The other day I tried Stop and Go again, this time using an independent initialization, point RV00 (not the bar) for 15 minutes. After 3 new rover points of 30 epochs (30 sec at 1 sec data recording), I lost lock and went back to my initial point. I did an initialization on that using the point number RV00 for 5 minutes, then hit the three previous rover points again with new point numbers. All points were within 200 feet of the base and the initial point was only about 30 feet from the base.
I processed in GNSS Solutions, latest version.
The results were 0.017m to 0.025m difference between the same rover points, but the repeat vector between the base and the initialization point, RV00, showed a difference in length of 0.37m and the Survey Horizontal Confidence of the rover points showed about 0.32m. Coordinates for RV00 showed up only once despite the repeat vectors difference and the Vector table shows only a single vector from the base to RV00.

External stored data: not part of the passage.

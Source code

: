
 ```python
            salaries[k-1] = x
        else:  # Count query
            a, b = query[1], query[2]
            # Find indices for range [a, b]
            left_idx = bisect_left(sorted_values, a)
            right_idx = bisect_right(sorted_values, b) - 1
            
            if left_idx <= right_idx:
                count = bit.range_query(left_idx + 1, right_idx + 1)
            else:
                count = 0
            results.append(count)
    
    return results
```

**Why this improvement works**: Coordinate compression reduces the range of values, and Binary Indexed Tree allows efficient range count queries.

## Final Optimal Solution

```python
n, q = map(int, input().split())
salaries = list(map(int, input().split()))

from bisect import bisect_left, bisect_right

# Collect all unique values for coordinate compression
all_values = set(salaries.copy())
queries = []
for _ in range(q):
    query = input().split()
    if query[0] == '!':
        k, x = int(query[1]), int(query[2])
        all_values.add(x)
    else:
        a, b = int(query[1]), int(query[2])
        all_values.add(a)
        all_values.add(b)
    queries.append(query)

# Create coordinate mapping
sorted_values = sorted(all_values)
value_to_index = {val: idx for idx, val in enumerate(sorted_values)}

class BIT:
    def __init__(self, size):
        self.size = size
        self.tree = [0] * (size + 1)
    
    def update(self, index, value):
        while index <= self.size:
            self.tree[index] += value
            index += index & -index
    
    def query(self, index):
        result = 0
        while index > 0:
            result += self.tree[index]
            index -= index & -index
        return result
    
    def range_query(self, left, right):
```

Is this normal to have such a large difference between the repeat vectors to the same point and such a large horizontal confidence level?
Should RV00, the initialization point, be tagged as a Reference Point?

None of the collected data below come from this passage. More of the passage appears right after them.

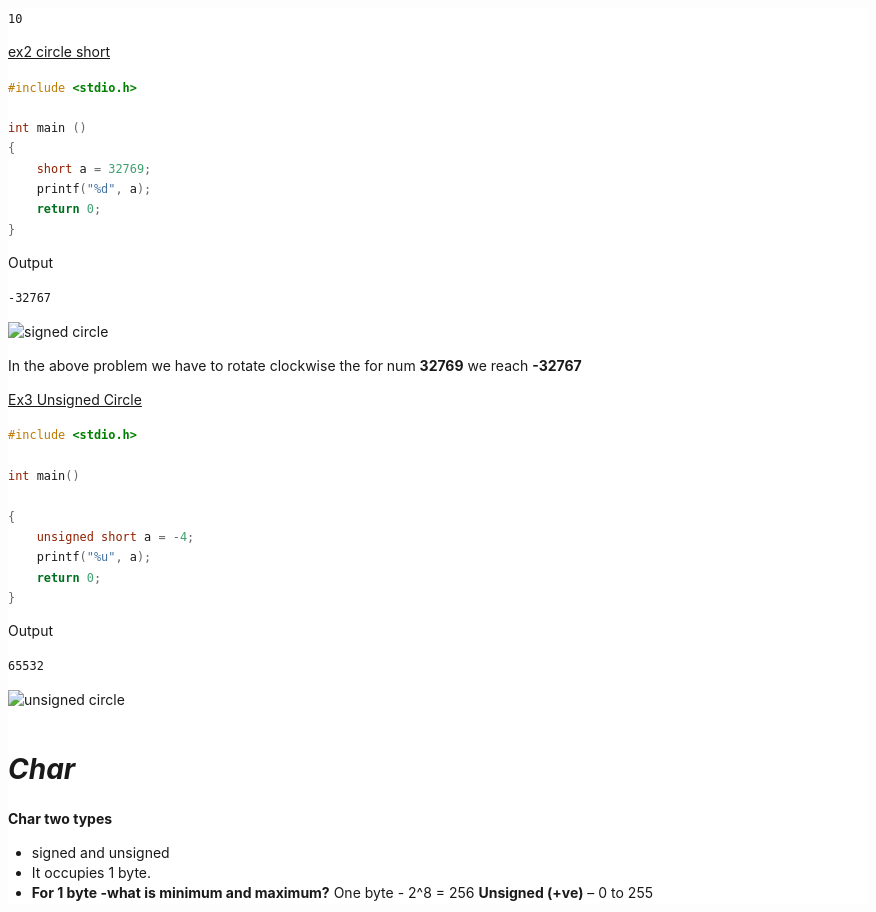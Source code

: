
 ```
10
```

[ex2 circle short](/C%20in%20detial/ex2_shortdata.c)

```c
#include <stdio.h>

int main ()
{
    short a = 32769;
    printf("%d", a);
    return 0;
}
```

Output

```
-32767
```

![signed circle](https://i.imgur.com/bk15Bwo.jpg[/img])

In the above problem we have to rotate clockwise the for num **32769** we reach **-32767**

[Ex3 Unsigned Circle](/C%20in%20detial/ex3_unsigned.c)

```c
#include <stdio.h>

int main()

{
    unsigned short a = -4;
    printf("%u", a);
    return 0;
}
```

Output

```
65532
```

![unsigned circle](https://i.imgur.com/Wi3eJYY.jpg[/img])

# **_Char_**

**Char two types**

- signed and unsigned
- It occupies 1 byte.
- **For 1 byte -what is minimum and maximum?**
  One byte - 2^8 = 256
  **Unsigned (+ve)** – 0 to 255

Should I have re-initialized on RV00 for longer than 3 minutes after losing lock?
I'm thinking I did something wrong here.
I usually find it very illuminating to look at the actual data because it tells a more complete tale than the user sometimes knows to tell. If you want to email all the promark files to jerry @ hayesinstrument . com feel free to do so.
If you went back to the same point that you initialized on to begin with to reinitialize the rover, you would have needed to check the box on the observation screen tagging the occupation as a control point.

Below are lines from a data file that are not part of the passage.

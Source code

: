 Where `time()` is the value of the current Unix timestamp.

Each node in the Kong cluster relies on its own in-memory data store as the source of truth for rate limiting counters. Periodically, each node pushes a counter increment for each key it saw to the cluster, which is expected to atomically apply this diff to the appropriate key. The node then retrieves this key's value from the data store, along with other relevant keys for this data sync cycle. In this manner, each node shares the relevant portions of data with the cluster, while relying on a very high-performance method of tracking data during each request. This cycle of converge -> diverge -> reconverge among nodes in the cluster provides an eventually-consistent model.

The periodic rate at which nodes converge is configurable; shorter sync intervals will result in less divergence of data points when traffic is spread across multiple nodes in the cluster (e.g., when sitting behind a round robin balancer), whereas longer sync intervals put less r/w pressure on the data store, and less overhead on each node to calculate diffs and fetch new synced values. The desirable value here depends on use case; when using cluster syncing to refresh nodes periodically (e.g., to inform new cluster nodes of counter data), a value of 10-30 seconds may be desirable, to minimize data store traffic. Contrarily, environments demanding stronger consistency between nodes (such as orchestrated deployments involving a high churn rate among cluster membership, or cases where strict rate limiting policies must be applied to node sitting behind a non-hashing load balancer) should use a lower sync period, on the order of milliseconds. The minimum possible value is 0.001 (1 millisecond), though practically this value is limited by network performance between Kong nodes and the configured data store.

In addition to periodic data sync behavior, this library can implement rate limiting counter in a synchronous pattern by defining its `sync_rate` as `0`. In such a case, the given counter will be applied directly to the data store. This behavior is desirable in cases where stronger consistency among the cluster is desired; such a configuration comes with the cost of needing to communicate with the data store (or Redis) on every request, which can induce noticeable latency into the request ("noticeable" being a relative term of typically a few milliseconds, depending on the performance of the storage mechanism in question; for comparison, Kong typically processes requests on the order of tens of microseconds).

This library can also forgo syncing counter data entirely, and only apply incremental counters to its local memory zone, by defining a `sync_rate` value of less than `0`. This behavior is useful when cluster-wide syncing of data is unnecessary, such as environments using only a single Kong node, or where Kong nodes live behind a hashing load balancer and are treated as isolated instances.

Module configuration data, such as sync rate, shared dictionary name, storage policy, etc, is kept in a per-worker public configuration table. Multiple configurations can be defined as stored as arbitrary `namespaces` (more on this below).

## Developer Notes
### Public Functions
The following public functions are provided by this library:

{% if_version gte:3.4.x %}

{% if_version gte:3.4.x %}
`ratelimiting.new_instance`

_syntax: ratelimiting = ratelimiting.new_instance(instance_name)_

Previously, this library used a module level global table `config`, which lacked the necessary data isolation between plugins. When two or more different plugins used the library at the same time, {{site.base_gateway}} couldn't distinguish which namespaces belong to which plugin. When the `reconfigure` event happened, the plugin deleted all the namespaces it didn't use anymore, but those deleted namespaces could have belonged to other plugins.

The only effect this has it to allow you to reuse that same Site ID for that point, which is something you must do for the post processing software to recognize it as a repeat observation.
If you did not, all is not lost. In the Time View, highlight that re-initialization session in the stop and go file and then right click and select Occupation Properties. In the dialog box that comes up, edit the Site ID to be the same as was used on the original initialization and then reprocess and readjust.
If your system includes a third receiver, I would suggest running the third receiver while you are doing your stop and go because this gives you two vectors to all those points and would give you much greater confidence in your results.